For Zarr conversions, scConvert can copy data field-by-field between files without ever constructing a Seurat object. This keeps memory usage constant regardless of dataset size.

# h5ad -> zarr (streaming, no Seurat object in memory)
zarr_path <- file.path(tempdir(), "pbmc_stream.zarr")
t2 <- system.time(H5ADToZarr(h5ad_path, zarr_path, stream = TRUE, verbose = FALSE))
cat("Streaming h5ad -> zarr:", round(t2["elapsed"], 2), "s\n")
#> Streaming h5ad -> zarr: 0.33 s

Available streaming converters:

Function Direction
H5ADToZarr() h5ad → zarr
ZarrToH5AD() zarr → h5ad
H5SeuratToZarr() h5Seurat → zarr
ZarrToH5Seurat() zarr → h5Seurat

All accept stream = TRUE (the default) to bypass the Seurat intermediate.

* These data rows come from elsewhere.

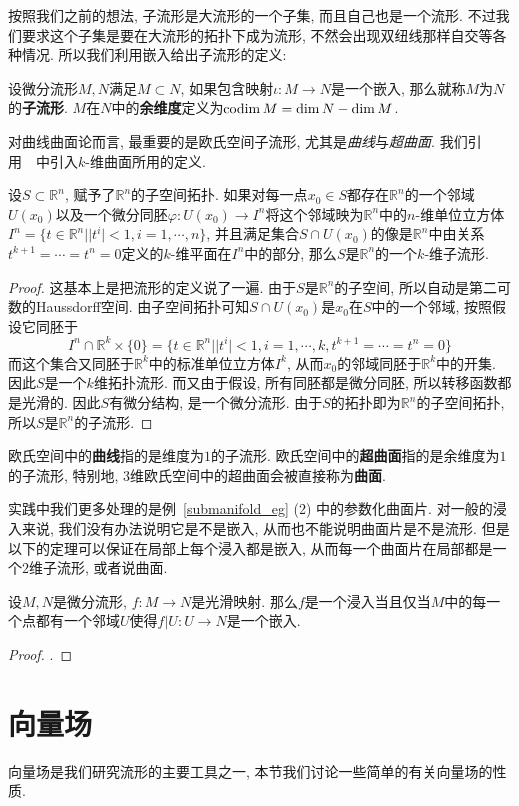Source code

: 按照我们之前的想法, 子流形是大流形的一个子集, 而且自己也是一个流形.
不过我们要求这个子集是要在大流形的拓扑下成为流形, 不然会出现双纽线那样自交等各种情况.
所以我们利用嵌入给出子流形的定义:
\begin{defn}
    设微分流形$M,N$满足$M\subset N$, 如果包含映射$\iota:M\to N$是一个嵌入, 那么就称$M$为$N$的\textbf{子流形}.
    $M$在$N$中的\textbf{余维度}定义为$\operatorname*{codim}{M}=\dim{N}-\dim{M}$.
\end{defn}

对曲线曲面论而言, 最重要的是欧氏空间子流形, 尤其是\textit{曲线}与\textit{超曲面}.
我们引用~\parencite[8.7节定义1]{Zorich_MathAnal}~中引入$k$-维曲面所用的定义.
\begin{thm}
    设$S\subset\mathbb{R}^n$, 赋予了$\mathbb{R}^n$的子空间拓扑.
    如果对每一点$x_0\in S$都存在$\mathbb{R}^n$的一个邻域$U(x_0)$以及一个微分同胚$\varphi:U(x_0)\to I^n$将这个邻域映为$\mathbb{R}^n$中的$n$-维单位立方体$I^n=\{t\in\mathbb{R}^n||t^i|<1,i=1,\cdots,n\}$,
    并且满足集合$S\cap U(x_0)$的像是$\mathbb{R}^n$中由关系$t^{k+1}=\cdots=t^n=0$定义的$k$-维平面在$I^n$中的部分,
    那么$S$是$\mathbb{R}^n$的一个$k$-维子流形.
\end{thm}
\begin{proof}
    这基本上是把流形的定义说了一遍.
    由于$S$是$\mathbb{R}^n$的子空间, 所以自动是第二可数的Haussdorff空间.
    由子空间拓扑可知$S\cap U(x_0)$是$x_0$在$S$中的一个邻域, 按照假设它同胚于
    \[I^n\cap\mathbb{R}^k\times\{0\}=\{t\in\mathbb{R}^n||t^i|<1,i=1,\cdots,k,t^{k+1}=\cdots=t^n=0\}\]
    而这个集合又同胚于$\mathbb{R}^k$中的标准单位立方体$I^k$, 从而$x_0$的邻域同胚于$\mathbb{R}^k$中的开集.
    因此$S$是一个$k$维拓扑流形.
    而又由于假设, 所有同胚都是微分同胚, 所以转移函数都是光滑的.
    因此$S$有微分结构, 是一个微分流形.
    由于$S$的拓扑即为$\mathbb{R}^n$的子空间拓扑, 所以$S$是$\mathbb{R}^n$的子流形.
\end{proof}

\begin{defn}
    欧氏空间中的\textbf{曲线}指的是维度为$1$的子流形.
    欧氏空间中的\textbf{超曲面}指的是余维度为$1$的子流形, 特别地, $3$维欧氏空间中的超曲面会被直接称为\textbf{曲面}.
\end{defn}

实践中我们更多处理的是例~\ref{submanifold_eg} (2) 中的参数化曲面片.
对一般的浸入来说, 我们没有办法说明它是不是嵌入, 从而也不能说明曲面片是不是流形.
但是以下的定理可以保证在局部上每个浸入都是嵌入, 从而每一个曲面片在局部都是一个$2$维子流形, 或者说曲面.
\begin{thm}
    设$M,N$是微分流形, $f:M\to N$是光滑映射.
    那么$f$是一个浸入当且仅当$M$中的每一个点都有一个邻域$U$使得$f|U:U\to N$是一个嵌入.
\end{thm}
\begin{proof}
    \parencite[定理4.25]{Lee_IntroSmMani}.
\end{proof}

\section{向量场}
向量场是我们研究流形的主要工具之一, 本节我们讨论一些简单的有关向量场的性质.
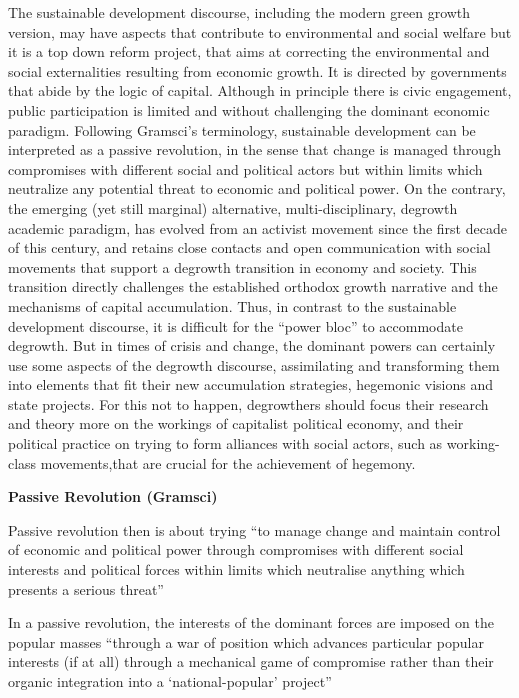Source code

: \documentclass[
]{book}
\begin{document}
The sustainable development discourse, including the modern green growth version, may have aspects that contribute to environmental and social welfare but it is a top down reform project, that aims at correcting the environmental and social externalities resulting from economic growth. It is directed by governments that abide by the logic of capital. Although in principle there is civic engagement, public participation is limited and without challenging the dominant economic paradigm. Following Gramsci's terminology, sustainable development can be interpreted as a passive revolution, in the sense that change is managed through compromises with different social and political actors but within limits which neutralize any potential threat to economic and political power. On the contrary, the emerging (yet still marginal) alternative, multi-disciplinary, degrowth academic paradigm, has evolved from an activist movement since the first decade of this century, and retains close contacts and open communication with social movements that support a degrowth transition in economy and society. This transition directly challenges the established orthodox growth narrative and the mechanisms of capital accumulation. Thus, in contrast to the sustainable development discourse, it is difficult for the ``power bloc'' to accommodate degrowth. But in times of crisis and change, the dominant powers can certainly use some aspects of the degrowth discourse, assimilating and transforming them into elements that fit their new accumulation strategies, hegemonic visions and state projects. For this not to happen, degrowthers should focus their research and theory more on the workings of capitalist political economy, and their political practice on trying to form alliances with social actors, such as working-class movements,that are crucial for the achievement of hegemony.

\textbf{Passive Revolution (Gramsci)}

Passive revolution then is about trying ``to manage change
and maintain control of economic and political power through compromises with different social interests and
political forces within limits which neutralise anything which presents a serious threat''

In
a passive revolution, the interests of the dominant forces are imposed on the popular masses ``through a war of
position which advances particular popular interests (if at all) through a mechanical game of compromise rather
than their organic integration into a `national-popular' project''
\end{document}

3. C binary (on-disk, fastest)

For HDF5-based format pairs (h5ad, h5Seurat, h5mu, Loom), the compiled C binary copies datasets directly at the HDF5 level. It uses constant memory and is typically 10–50x faster than the R path.

h5s_path <- file.path(tempdir(), "pbmc_cli.h5seurat")
writeH5Seurat(obj, h5s_path, overwrite = TRUE, verbose = FALSE)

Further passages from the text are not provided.